Le gouvernement fera une importation massive d’éthanol anhydre.

Alors qu’il courre encore le risque d’une carence en approvisionnement interne, le gouvernement a décidé hier de parier sur une importation massive d’éthanol anhydre pour « geler » la réduction du mélange de ce biocombustible avec l´essence. La présidente Dilma Rousseff fait appel à une solution « anticipée » afin d’éviter une crise de l’offre semblable à celle vécue au début de l’année.

Lors d’une longue réunion au Ministère des Mines et de l’Energie, il a été décidé que « au moins jusqu’en novembre », le gouvernement va essayer de contourner les risques grâce à l’achat de 1 milliard de litres d’éthanol à l’extérieur. L’ordre a été donné de reporter « le plus possible » la réduction, et si possible même l’éviter. Les usines et les tradings ont déjà commencés à opérer et disposent de 680 millions de litres en stock ou sous contrat. « Cela reviendrait très cher et serait très contreproductif de réduire le mélange maintenant », dit un membre de la réunion. « Aujourd’hui cela nous revient moins cher d’importer de l’anhydre plutôt que de l´essence».
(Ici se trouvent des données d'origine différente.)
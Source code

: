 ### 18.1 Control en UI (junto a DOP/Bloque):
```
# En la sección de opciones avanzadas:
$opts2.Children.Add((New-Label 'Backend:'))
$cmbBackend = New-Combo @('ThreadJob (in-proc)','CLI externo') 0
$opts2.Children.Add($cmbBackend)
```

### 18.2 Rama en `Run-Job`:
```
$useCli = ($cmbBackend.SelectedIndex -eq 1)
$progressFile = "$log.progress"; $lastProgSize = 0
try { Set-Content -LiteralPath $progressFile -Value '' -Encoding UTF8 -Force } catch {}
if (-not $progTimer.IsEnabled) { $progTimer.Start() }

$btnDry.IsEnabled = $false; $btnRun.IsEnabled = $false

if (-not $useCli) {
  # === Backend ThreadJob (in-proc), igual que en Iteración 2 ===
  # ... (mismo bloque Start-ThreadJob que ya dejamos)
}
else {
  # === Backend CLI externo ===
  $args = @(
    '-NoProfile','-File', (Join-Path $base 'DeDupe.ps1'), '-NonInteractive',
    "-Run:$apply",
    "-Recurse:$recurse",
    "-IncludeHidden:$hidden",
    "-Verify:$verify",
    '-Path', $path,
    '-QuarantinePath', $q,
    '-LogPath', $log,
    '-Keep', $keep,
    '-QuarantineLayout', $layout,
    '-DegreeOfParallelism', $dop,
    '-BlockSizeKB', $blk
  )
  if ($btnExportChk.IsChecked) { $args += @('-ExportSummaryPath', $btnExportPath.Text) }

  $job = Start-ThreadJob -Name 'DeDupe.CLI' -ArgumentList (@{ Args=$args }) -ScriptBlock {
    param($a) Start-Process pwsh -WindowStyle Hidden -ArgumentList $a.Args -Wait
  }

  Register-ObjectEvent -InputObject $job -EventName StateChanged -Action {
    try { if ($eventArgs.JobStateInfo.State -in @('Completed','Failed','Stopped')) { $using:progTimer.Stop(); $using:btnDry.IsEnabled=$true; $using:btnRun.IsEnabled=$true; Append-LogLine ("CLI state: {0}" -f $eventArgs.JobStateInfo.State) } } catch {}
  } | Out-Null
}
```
Pour cette raison le gouvernement s’est résolu à opérer un « vote de confiance » auprès de ceux qui gèrent les usines. Il espère ainsi « réaliser à risque » son engagement d’approvisionner à prix raisonnable, le marché interne de l’éthanol, anhydre et hydraté. Les usines ont souhaité une « discrétion » afin d’éviter une forte hausse des prix de l’anhydre aux Etats-Unis, principal fournisseur brésilien.

Le gouvernement évalue que la réduction du mélange, de 25% actuellement à 20% ou 18% aurait un impact sur les prix du essence à la consommation, génèrerait une pression inflationniste, aurait d’importants effets corrélés, entraînerait des problèmes pour la balance commerciale et serait préjudiciable à Petrobras –sur l’importation de essence et sur la perte de productivité de ses raffineries. Lors de la réunion, le président de Petrobras, José Gabrielli a dit que la réduction tomberait jusqu’à 13% de la production pétrolière. Il y aurait un recul de la production de 50 mille barils par jour. Pour répondre à la demande nationale Petrobras devrait alors importer l’équivalent de 30 ou 45 jours d’essence quand aujourd’hui ce besoin est de 4 ou 5 jours.

Lors de la réunion, qui comptait la présence des ministres Edison Lobao (Mines et Energie) et Fernando Pimentel (Développement), les spécialistes du gouvernement ont évalués que la croissance de l’économie se situe « bien au-delà » de la capaicité d’approvisionnement en éthanol sur le marché interne. « La consommation et la flotte « flex fuel » (moteurs hybrides essence-ethanol) ne font que croître », d’après l’une des sources de cette rencontre. Au sortir de cette réunion, le ministre Lobao a affirmé que le marché est bien «pourvu » et « stable ». D’après lui, les mesures jusqu’alors adoptées ont permis de stabiliser les prix. « Nous ne ferons pas de changement pour le moment, mais nous avons d’ores et déjà prévu une réunion le 30 août qui pourra être anticipée si besoin est ».

Lobao a informé que le gouvernement publiera sous dix jours, une mesure provisoire avec une ligne de financement pour stimuler le stockage et la production d’éthanol. La MP disposera de lignes de financement à des taux d’intérêts très bas pour stimuler la production. En plus de cela, l’existence de bénéfices à produire de l’éthanol au détriment du sucre est à l’évaluation.  Les lignes de crédits octroyées proviendront de la BNDES et du Banco do Brasil. L’objectif est d’augmenter la production de canna-à-sucre. Le gouvernement estime une capacité inutilisée de 150 millions de tonnes dans les usines de canne-à-sucre, soit l’équivalent de 20% de la capacité totale de fraisage du pays. Il a annoncé un investissement de 4,1 milliards de dollars de Petrobras Combustibles dans un délai de trois à quatre ans.